Which, it turned out, got us in trouble with our financial backers, who wanted the proven success formula of sex and melodrama (also, it was still believed that you could get away with more sex if your movie had "redeeming social value," which comedy clearly did not). So they ordered us, on pain of withdrawing financial support, to take out all the comedy and make it more like "I, a Woman."

Which we could not bring ourselves to do. But we had to sneak the comedy in, which meant taking out some of the funniest scenes in the original script. But we got a bunch of them in. One thing I always liked about "The Cheerleaders" script -- usually in sex comedies, the setups -- seductions, seductions foiled, etc. -- are the comedy scenes. In "The Cheerleaders," we played the actual sex scenes for comedy, which I believe had not been done before.

Anyway, our financial backers were horrified by the finished product -- until they saw the audience reaction. People loved it, and they loved it for the comedy. So they pulled back the movie, and retooled a whole new advertising campaign -- the comedy smash of the year! -- and released it as a double bill with Ralph Bakshi's animated movie of R. Crumb's "Fritz the Cat." "The Cheerleaders" was the hit movie that carried the double bill, and it opened to national release in a major theater chain, Red Carpet Theaters, following "Man of La Mancha."

And became a minor cult classic. Got some good reviews, with the exception of the Boston Phoenix. Their reviewer hated it so much that for the next several months, every other movie he hated got an "at least, it's not as bad as 'The Cheerleaders.'" It is even mentioned in a John Grisham novel.

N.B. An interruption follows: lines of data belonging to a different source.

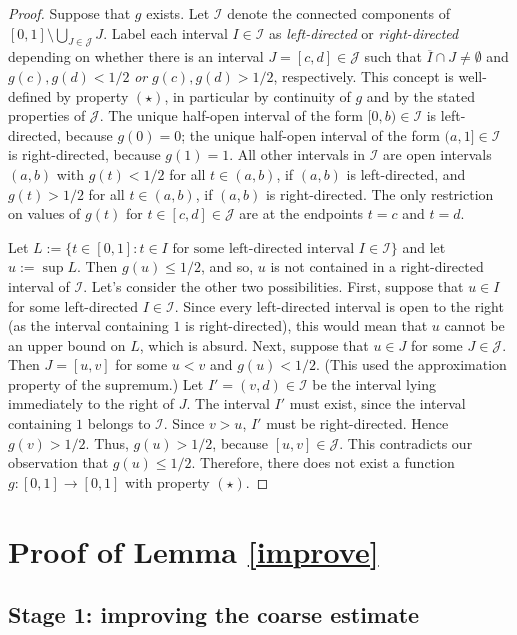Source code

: \documentclass[12pt]{amsart}
\numberwithin{equation}{section}
\theoremstyle{plain}
\theoremstyle{definition}
\numberwithin{figure}{section}
\begin{document}
\begin{proof} Suppose that $g$ exists. Let $\mathcal{I}$ denote the connected components of $[0,1]\setminus\bigcup_{J\in\mathcal{J}}J$. Label each interval $I\in\mathcal{I}$ as \emph{left-directed} or \emph{right-directed} depending on whether there is an interval $J=[c,d]\in\mathcal{J}$ such that $\overline{I}\cap J\neq\emptyset$ and $g(c),g(d)<1/2$ \emph{or} $g(c),g(d)>1/2$, respectively. This concept is well-defined by property $(\star)$, in particular by continuity of $g$ and by the stated properties of $\mathcal{J}$. The unique half-open interval of the form $[0,b)\in\mathcal{I}$ is left-directed, because $g(0)=0$; the unique half-open interval of the form $(a,1]\in\mathcal{I}$ is right-directed, because $g(1)=1$. All other intervals in $\mathcal{I}$ are open intervals $(a,b)$ with $g(t)<1/2$ for all $t\in(a,b)$, if $(a,b)$ is left-directed, and $g(t)>1/2$ for all $t\in(a,b)$, if $(a,b)$ is right-directed. The only restriction on values of $g(t)$ for $t\in[c,d]\in\mathcal{J}$ are at the endpoints $t=c$ and $t=d$.

Let $L:=\{t\in[0,1]:t\in I\text{ for some left-directed interval }I\in\mathcal{I}\}$ and let $u:=\sup L$. Then $g(u)\leq 1/2$, and so, $u$ is not contained in a right-directed interval of $\mathcal{I}$. Let's consider the other two possibilities. First, suppose that $u\in I$ for some left-directed $I\in\mathcal{I}$. Since every left-directed interval is open to the right (as the interval containing $1$ is right-directed), this would mean that $u$ cannot be an upper bound on $L$, which is absurd. Next, suppose that $u\in J$ for some $J\in\mathcal{J}$. Then $J=[u,v]$ for some $u<v$ and $g(u)<1/2$. (This used the approximation property of the supremum.) Let $I'=(v,d)\in\mathcal{I}$ be the interval lying immediately to the right of $J$. The interval $I'$ must exist, since the interval containing $1$ belongs to $\mathcal{I}$. Since $v>u$, $I'$ must be right-directed. Hence $g(v)>1/2$. Thus, $g(u)>1/2$, because $[u,v]\in\mathcal{J}$. This contradicts our observation that $g(u)\leq 1/2$. Therefore, there does not exist a function $g:[0,1]\rightarrow[0,1]$ with property $(\star)$.\end{proof}

\section{Proof of Lemma \ref{improve}}\label{proof-I}

\subsection{Stage 1: improving the coarse estimate}
\end{document}

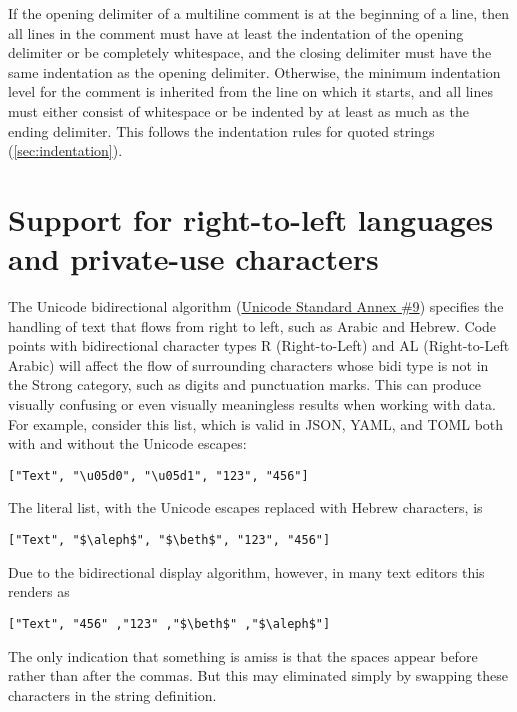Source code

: \documentclass[11pt]{article}
\begin{document}
If the opening delimiter of a multiline comment is at the beginning of a line, then all lines in the comment must have at least the indentation of the opening delimiter or be completely whitespace, and the closing delimiter must have the same indentation as the opening delimiter.  Otherwise, the minimum indentation level for the comment is inherited from the line on which it starts, and all lines must either consist of whitespace or be indented by at least as much as the ending delimiter. This follows the indentation rules for quoted strings (\cref{sec:indentation}).



\section{Support for right-to-left languages and private-use characters}
\label{sec:right-to-left}

The Unicode bidirectional algorithm (\href{http://unicode.org/reports/tr9/}{Unicode Standard Annex \#9}) specifies the handling of text that flows from right to left, such as Arabic and Hebrew.  Code points with bidirectional character types R (Right-to-Left) and AL (Right-to-Left Arabic) will affect the flow of surrounding characters whose bidi type is not in the Strong category, such as digits and punctuation marks.  This can produce visually confusing or even visually meaningless results when working with data.  For example, consider this list, which is valid in JSON, YAML, and TOML both with and without the Unicode escapes:
\begin{Verbatim}
["Text", "\u05d0", "\u05d1", "123", "456"]
\end{Verbatim}
The literal list, with the Unicode escapes replaced with Hebrew characters, is
\begin{Verbatim}[commandchars=\\\{\}, mathescape]
["Text", "$\aleph$", "$\beth$", "123", "456"]
\end{Verbatim}
Due to the bidirectional display algorithm, however, in many text editors this renders as
\begin{Verbatim}[commandchars=\\\{\}, mathescape]
["Text", "456" ,"123" ,"$\beth$" ,"$\aleph$"]
\end{Verbatim}
The only indication that something is amiss is that the spaces appear before rather than after the commas.  But this may eliminated simply by swapping these characters in the string definition.
\end{document}
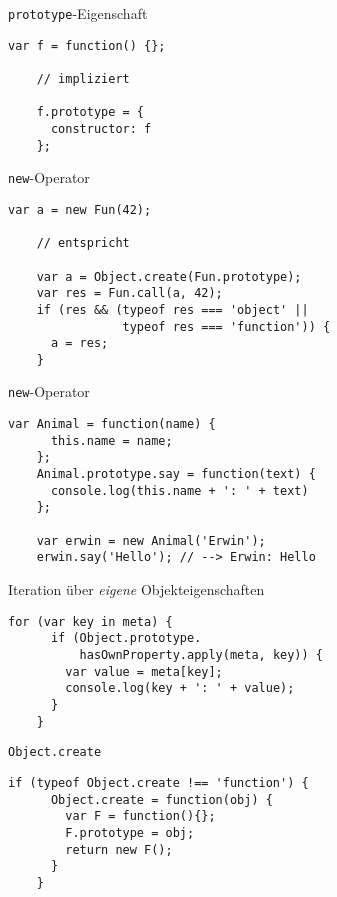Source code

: \begin{frame}[fragile]{\lstinline-prototype--Eigenschaft}
  \begin{lstlisting}[gobble=4]
    var f = function() {};
    
    // impliziert
    
    f.prototype = {
      constructor: f
    };
  \end{lstlisting}
\end{frame}

\begin{frame}[fragile]{\lstinline-new--Operator}
  \begin{lstlisting}[gobble=4]
    var a = new Fun(42);

    // entspricht  
  
    var a = Object.create(Fun.prototype);
    var res = Fun.call(a, 42);
    if (res && (typeof res === 'object' ||
                typeof res === 'function')) {
      a = res;
    }
  \end{lstlisting}
\end{frame}

\begin{frame}[fragile]{\lstinline-new--Operator}
  \begin{lstlisting}[gobble=4]
    var Animal = function(name) {
      this.name = name;
    };
    Animal.prototype.say = function(text) {
      console.log(this.name + ': ' + text)
    };
    
    var erwin = new Animal('Erwin');
    erwin.say('Hello'); // --> Erwin: Hello
  \end{lstlisting}
\end{frame}

\begin{frame}[fragile]{Iteration über \emph{eigene} Objekteigenschaften}
  \begin{lstlisting}[gobble=4]
    for (var key in meta) {
      if (Object.prototype.
          hasOwnProperty.apply(meta, key)) {
        var value = meta[key];
        console.log(key + ': ' + value);
      }
    }
  \end{lstlisting}
\end{frame}

\begin{frame}[fragile]{\lstinline-Object.create-}
  \begin{lstlisting}[gobble=4]
    if (typeof Object.create !== 'function') {
      Object.create = function(obj) {
        var F = function(){};
        F.prototype = obj;
        return new F();
      }
    }
  \end{lstlisting}  
\end{frame}

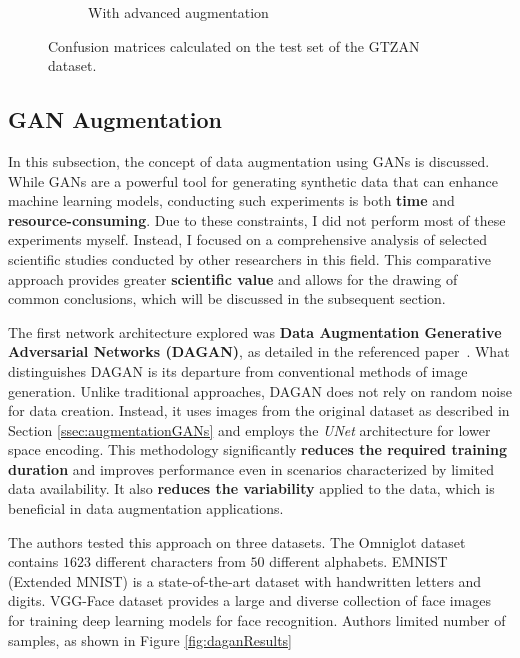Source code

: \begin{figure}[h!]
\begin{subfigure}[b]{0.6\textwidth}
        \caption{With advanced augmentation}
    \end{subfigure}
    \caption{Confusion matrices calculated on the test set of the GTZAN dataset.}
    \label{fig:cmGTZAN}
\end{figure}

\newpage

\subsection{GAN Augmentation}

In this subsection, the concept of data augmentation using GANs is discussed. While GANs are a powerful tool for generating synthetic data that can enhance machine learning models, conducting such experiments is both \textbf{time} and \textbf{resource-consuming}. Due to these constraints, I did not perform most of these experiments myself. Instead, I focused on a comprehensive analysis of selected scientific studies conducted by other researchers in this field. This comparative approach provides greater \textbf{scientific value} and allows for the drawing of common conclusions, which will be discussed in the subsequent section.

The first network architecture explored was \textbf{Data Augmentation Generative Adversarial Networks (DAGAN)}, as detailed in the referenced paper~\cite{DAGANPaper}. What distinguishes DAGAN is its departure from conventional methods of image generation. Unlike traditional approaches, DAGAN does not rely on random noise for data creation. Instead, it uses images from the original dataset as described in Section \ref{ssec:augmentationGANs} and employs the \textit{UNet} architecture for lower space encoding. This methodology significantly \textbf{reduces the required training duration} and improves performance even in scenarios characterized by limited data availability. It also \textbf{reduces the variability} applied to the data, which is beneficial in data augmentation applications.

The authors tested this approach on three datasets. The Omniglot dataset contains $1623$ different characters from $50$ different alphabets. EMNIST (Extended MNIST) is a state-of-the-art dataset with handwritten letters and digits. VGG-Face dataset provides a large and diverse collection of face images for training deep learning models for face recognition. Authors limited number of samples, as shown in Figure \ref{fig:daganResults}

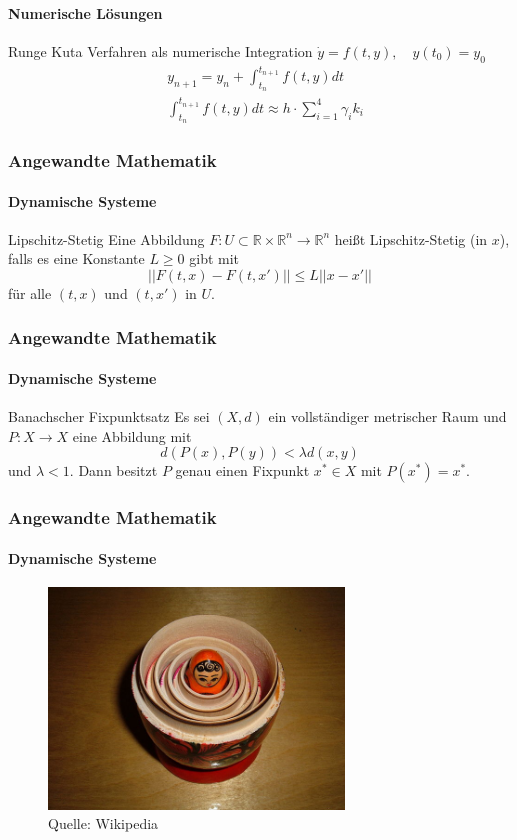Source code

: \documentclass{beamer}
\begin{document}
 \begin{frame}
\framesubtitle{Numerische Lösungen}
    \begin{block}{Runge Kuta Verfahren als numerische Integration}
$\dot{y}=f(t,y), \quad  y(t_0)=y_0$
\begin{align}
& y_{n+1} = y_n + \int_{t_n}^{t_{n+1}} f(t, y) dt \\
&  \int_{t_n}^{t_{n+1}} f(t, y) dt \approx h \cdot \sum_{i=1}^4 \gamma_i k_i
\end{align}
    \end{block}
\end{frame}





\begin{frame}
    \frametitle{Angewandte Mathematik}
\framesubtitle{Dynamische Systeme }
\begin{block}{Lipschitz-Stetig}
Eine  Abbildung $F : U \subset \mathbb{R} \times \mathbb{R}^n \to \mathbb{R}^n$ heißt Lipschitz-Stetig (in $x$),
falls es eine Konstante $L \geq 0$ gibt  mit
$$ || F(t,x) - F(t,x') ||  \leq L || x -x' ||  $$
für alle $(t,x)$ und $(t,x')$ in $U$.
\end{block}

 \end{frame}

 \begin{frame}
    \frametitle{Angewandte Mathematik}
\framesubtitle{Dynamische Systeme }
\begin{block}{Banachscher Fixpunktsatz}
Es sei $(X,d)$ ein vollständiger metrischer Raum und $P: X \to X$ eine Abbildung mit $$d(P(x), P(y)) < \lambda d(x,y)$$ und $\lambda < 1$. Dann besitzt $P$ genau einen Fixpunkt $x^* \in X$ mit $P(x^*) = x^*$.

\end{block}

 \end{frame}

\begin{frame}
    \frametitle{Angewandte Mathematik}
\framesubtitle{Dynamische Systeme }
\begin{figure}[H]
      \centering
    \includegraphics[width=0.7\textwidth]{images/640px-Floral_matryoshka_set_2_smallest_doll_nested.JPG}
\caption{Quelle: Wikipedia}
\end{figure}

 \end{frame}
\end{document}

And that's pretty much the whole story, except that in the late 70s, the great New York art film house, Bleecker Street Cinema, did a retrospective of classic skin flicks, including "I, a Woman," the "I am Curious" movies, and "The Cheerleaders." I went to see it, figuring rightly that it would be my only chance to see a movie of mine in an art film house. As I was walking in, a couple were walking out, and I overheard this snippet of conversation.

He: I really liked that movie.
She: Yeah, you would.
He: No, I mean I really liked the writing. I thought it was incredible well-written.

It was all I could do to keep from grabbing him and saying, "Honest? Honest to God?"